Provided information:

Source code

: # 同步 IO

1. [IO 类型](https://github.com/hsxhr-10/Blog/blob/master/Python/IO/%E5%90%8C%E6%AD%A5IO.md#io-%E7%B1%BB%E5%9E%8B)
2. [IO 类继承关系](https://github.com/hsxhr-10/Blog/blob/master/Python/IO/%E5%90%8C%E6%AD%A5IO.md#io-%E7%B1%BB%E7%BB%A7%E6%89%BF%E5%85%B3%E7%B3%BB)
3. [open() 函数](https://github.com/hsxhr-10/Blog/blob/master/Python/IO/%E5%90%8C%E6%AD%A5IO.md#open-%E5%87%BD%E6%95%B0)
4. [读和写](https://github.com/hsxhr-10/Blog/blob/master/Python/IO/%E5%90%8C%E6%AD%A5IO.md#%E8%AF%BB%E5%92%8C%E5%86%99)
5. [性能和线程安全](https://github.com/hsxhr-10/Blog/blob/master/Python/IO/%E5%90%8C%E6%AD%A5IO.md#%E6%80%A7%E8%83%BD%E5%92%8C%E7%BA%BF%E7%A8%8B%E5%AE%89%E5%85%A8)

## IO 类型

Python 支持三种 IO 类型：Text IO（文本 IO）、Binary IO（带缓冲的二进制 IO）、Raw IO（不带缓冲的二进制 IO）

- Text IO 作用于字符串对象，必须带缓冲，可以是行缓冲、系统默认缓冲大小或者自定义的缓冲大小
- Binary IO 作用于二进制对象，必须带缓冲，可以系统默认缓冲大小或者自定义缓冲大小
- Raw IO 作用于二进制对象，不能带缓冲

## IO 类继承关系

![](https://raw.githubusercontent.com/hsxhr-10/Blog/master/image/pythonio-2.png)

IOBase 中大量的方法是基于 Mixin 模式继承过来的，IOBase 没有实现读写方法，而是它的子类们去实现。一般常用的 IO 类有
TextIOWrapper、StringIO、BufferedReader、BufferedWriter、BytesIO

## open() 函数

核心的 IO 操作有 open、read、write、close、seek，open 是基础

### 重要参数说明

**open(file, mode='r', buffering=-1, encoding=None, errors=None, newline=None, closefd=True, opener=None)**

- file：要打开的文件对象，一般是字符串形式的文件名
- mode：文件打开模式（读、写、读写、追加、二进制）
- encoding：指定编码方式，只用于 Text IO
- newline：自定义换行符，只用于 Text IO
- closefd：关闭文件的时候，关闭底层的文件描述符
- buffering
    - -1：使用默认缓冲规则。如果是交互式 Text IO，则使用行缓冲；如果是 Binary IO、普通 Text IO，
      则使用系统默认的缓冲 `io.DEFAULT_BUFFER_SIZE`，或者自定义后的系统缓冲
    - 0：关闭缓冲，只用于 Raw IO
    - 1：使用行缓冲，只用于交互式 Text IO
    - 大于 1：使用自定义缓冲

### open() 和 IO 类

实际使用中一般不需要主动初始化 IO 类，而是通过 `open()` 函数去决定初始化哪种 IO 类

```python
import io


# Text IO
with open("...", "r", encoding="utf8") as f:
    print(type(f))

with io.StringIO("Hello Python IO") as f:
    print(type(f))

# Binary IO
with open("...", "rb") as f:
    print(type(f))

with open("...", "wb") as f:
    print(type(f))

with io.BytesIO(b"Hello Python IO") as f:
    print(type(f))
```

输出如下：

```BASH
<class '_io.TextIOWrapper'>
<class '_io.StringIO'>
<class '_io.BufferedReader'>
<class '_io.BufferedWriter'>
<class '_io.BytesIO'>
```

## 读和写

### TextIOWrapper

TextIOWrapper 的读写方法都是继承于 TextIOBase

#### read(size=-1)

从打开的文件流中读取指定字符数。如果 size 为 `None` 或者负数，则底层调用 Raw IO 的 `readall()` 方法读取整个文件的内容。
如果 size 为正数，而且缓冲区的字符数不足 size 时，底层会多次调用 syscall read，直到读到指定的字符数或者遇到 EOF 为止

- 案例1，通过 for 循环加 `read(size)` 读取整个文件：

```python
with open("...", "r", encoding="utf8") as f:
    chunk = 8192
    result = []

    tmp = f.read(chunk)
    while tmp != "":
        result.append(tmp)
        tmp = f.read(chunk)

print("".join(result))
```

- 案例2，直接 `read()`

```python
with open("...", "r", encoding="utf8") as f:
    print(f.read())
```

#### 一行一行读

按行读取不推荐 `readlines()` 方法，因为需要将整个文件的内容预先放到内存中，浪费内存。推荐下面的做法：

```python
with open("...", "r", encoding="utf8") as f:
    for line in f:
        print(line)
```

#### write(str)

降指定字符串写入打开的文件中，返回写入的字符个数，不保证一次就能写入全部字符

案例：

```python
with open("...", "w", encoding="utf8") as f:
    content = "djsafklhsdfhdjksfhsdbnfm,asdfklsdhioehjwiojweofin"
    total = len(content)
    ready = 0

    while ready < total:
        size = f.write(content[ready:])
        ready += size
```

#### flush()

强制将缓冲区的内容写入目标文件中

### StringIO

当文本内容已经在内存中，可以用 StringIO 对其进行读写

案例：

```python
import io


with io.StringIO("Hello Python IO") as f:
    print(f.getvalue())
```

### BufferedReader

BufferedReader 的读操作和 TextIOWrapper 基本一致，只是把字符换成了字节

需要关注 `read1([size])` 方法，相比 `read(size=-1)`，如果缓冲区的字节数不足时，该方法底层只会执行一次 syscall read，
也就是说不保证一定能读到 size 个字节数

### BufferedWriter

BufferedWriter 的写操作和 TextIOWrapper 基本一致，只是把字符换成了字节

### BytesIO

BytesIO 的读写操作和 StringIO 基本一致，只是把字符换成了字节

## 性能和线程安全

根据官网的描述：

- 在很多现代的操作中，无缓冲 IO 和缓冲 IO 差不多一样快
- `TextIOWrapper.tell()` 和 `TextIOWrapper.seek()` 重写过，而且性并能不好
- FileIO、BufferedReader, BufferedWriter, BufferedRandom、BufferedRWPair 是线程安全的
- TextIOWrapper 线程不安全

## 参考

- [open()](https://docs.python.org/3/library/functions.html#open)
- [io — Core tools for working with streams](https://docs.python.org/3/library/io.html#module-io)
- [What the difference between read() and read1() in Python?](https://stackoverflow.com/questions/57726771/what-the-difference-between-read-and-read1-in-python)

Task statement:
Tally the lines of the listing that contain "BufferedReader" and give the tally alone.

Exercise result:
5